L’infanzia in Umbria – Quando gli diciamo di raccontarci la sua infanzia e la prima adolescenza nell’Alta Valle del Tevere, ci tiene subito a dire di averle passate entrambe a Badiali, piccola frazione del comune di Città di Castello. “Ho un ricordo ottimo di quei tempi. Sono cresciuto tra “quattro case” ma in mezzo alla strada. Ricordo con piacere soprattutto le partitelle in strada, quando facevamo le porte con gli ingressi dei garage. Spesso stavamo al campo sportivo dalle 14 alle 20!”. Da ragazzino dunque Francesco già viveva di calcio.
L’uomo – Ma che uomo è Francesco? “Sono una persona fedele a determinati valori, abbastanza equilibrata, tranquilla, venuta dalla strada. Ho guadagnato tutto quello che ho; le categorie superiori me le sono sempre prese da solo e nessuno me le ha regalate.

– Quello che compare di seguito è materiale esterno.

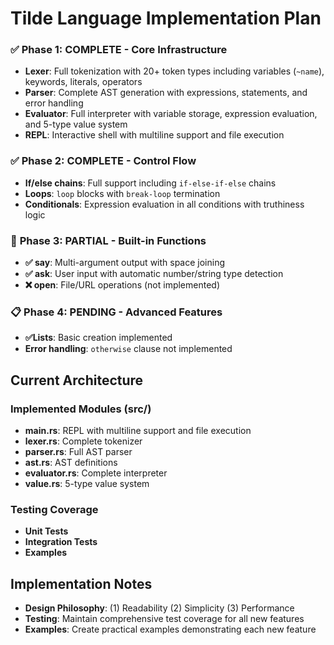 # Tilde Language Implementation Plan 

### ✅ **Phase 1: COMPLETE - Core Infrastructure**
- **Lexer**: Full tokenization with 20+ token types including variables (`~name`), keywords, literals, operators
- **Parser**: Complete AST generation with expressions, statements, and error handling
- **Evaluator**: Full interpreter with variable storage, expression evaluation, and 5-type value system
- **REPL**: Interactive shell with multiline support and file execution

### ✅ **Phase 2: COMPLETE - Control Flow** 
- **If/else chains**: Full support including `if-else-if-else` chains
- **Loops**: `loop` blocks with `break-loop` termination
- **Conditionals**: Expression evaluation in all conditions with truthiness logic

### 🚧 **Phase 3: PARTIAL - Built-in Functions**
- **✅ say**: Multi-argument output with space joining
- **✅ ask**: User input with automatic number/string type detection  
- **❌ open**: File/URL operations (not implemented)

### 📋 **Phase 4: PENDING - Advanced Features**
- **✅Lists**: Basic creation implemented
- **Error handling**: `otherwise` clause not implemented

## Current Architecture

### Implemented Modules (src/)
- **main.rs**: REPL with multiline support and file execution
- **lexer.rs**: Complete tokenizer
- **parser.rs**: Full AST parser
- **ast.rs**: AST definitions
- **evaluator.rs**: Complete interpreter
- **value.rs**: 5-type value system

### Testing Coverage
- **Unit Tests**
- **Integration Tests**
- **Examples**


## Implementation Notes

- **Design Philosophy**: (1) Readability (2) Simplicity (3) Performance
- **Testing**: Maintain comprehensive test coverage for all new features
- **Examples**: Create practical examples demonstrating each new feature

Fare un passettino alla volta e conquistarsi tutto da soli è la cosa più bella”.
Qual è il tuo peggior difetto?
A volte vorrei essere più cinico, farmi meno problemi, dire le cose come stanno: non perché non sia sincero, ma per non far star male qualcuno a volte cerco di mediare e tenere i toni bassi. Essendo di animo buono, mi dispiace vedere determinate situazioni, che a volte forse non affronto con la giusta cattiveria.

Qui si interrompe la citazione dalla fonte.